- **ASSIGNED TASK**: Reproduce the entries shown below only from the line with "For the marked" down to the line with "irreducible scalar point-marked", keeping both end lines and copying each one exactly.
============
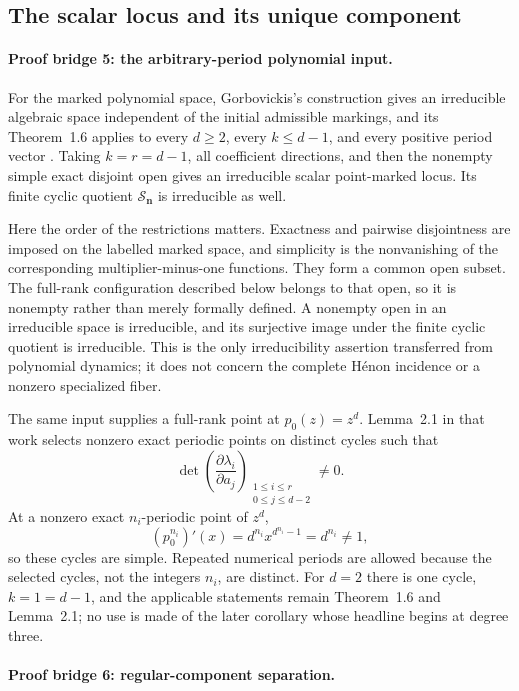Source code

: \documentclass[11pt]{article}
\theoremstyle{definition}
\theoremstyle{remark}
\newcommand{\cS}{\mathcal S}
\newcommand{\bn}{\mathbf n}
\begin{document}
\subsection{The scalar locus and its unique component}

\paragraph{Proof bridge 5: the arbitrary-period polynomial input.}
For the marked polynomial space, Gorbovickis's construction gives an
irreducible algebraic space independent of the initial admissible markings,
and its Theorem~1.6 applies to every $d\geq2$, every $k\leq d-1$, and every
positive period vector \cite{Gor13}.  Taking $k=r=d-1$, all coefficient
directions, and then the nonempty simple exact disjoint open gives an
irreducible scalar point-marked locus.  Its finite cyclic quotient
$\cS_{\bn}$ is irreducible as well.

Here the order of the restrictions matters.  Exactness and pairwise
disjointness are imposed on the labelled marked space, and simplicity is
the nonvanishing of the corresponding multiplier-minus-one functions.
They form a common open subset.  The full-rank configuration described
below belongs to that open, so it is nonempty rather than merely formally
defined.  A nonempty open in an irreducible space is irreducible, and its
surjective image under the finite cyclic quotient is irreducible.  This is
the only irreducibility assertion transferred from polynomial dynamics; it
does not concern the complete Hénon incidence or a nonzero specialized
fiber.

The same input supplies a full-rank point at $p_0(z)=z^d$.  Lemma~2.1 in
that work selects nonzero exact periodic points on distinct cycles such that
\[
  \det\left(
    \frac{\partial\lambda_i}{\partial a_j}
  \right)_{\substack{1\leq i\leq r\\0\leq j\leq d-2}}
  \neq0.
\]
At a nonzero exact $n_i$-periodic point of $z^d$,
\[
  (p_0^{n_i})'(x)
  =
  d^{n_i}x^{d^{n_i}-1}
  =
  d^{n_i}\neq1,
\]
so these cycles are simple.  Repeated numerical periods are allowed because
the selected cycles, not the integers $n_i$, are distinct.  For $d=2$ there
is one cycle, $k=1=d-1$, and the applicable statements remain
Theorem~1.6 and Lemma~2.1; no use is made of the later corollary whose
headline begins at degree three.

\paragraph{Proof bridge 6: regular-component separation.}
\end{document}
============
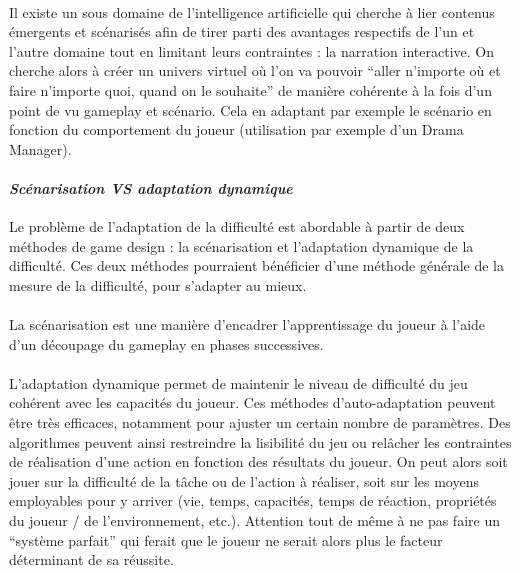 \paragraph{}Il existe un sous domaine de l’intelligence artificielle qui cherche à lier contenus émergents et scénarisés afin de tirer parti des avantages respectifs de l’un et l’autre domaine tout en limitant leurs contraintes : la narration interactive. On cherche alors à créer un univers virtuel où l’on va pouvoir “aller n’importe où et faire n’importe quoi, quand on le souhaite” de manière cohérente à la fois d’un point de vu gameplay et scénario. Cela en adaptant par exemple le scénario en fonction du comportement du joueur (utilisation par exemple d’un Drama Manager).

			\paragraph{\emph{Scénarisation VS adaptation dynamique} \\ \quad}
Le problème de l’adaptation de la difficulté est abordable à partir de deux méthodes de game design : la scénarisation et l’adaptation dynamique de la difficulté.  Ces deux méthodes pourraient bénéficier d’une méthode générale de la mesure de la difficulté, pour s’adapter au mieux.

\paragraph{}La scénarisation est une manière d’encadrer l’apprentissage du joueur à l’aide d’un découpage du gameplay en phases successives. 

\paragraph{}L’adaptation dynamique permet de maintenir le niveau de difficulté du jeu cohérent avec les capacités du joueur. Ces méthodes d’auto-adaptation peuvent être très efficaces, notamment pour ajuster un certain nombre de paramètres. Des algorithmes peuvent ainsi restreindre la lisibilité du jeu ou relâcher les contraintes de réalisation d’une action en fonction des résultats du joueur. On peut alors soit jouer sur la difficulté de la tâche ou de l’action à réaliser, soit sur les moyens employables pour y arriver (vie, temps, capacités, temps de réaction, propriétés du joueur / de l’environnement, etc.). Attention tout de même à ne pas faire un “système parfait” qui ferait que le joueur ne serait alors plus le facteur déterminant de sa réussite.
============
- **RESPONSE**:
For the marked polynomial space, Gorbovickis's construction gives an
irreducible algebraic space independent of the initial admissible markings,
and its Theorem~1.6 applies to every $d\geq2$, every $k\leq d-1$, and every
positive period vector \cite{Gor13}.  Taking $k=r=d-1$, all coefficient
directions, and then the nonempty simple exact disjoint open gives an
irreducible scalar point-marked locus.  Its finite cyclic quotient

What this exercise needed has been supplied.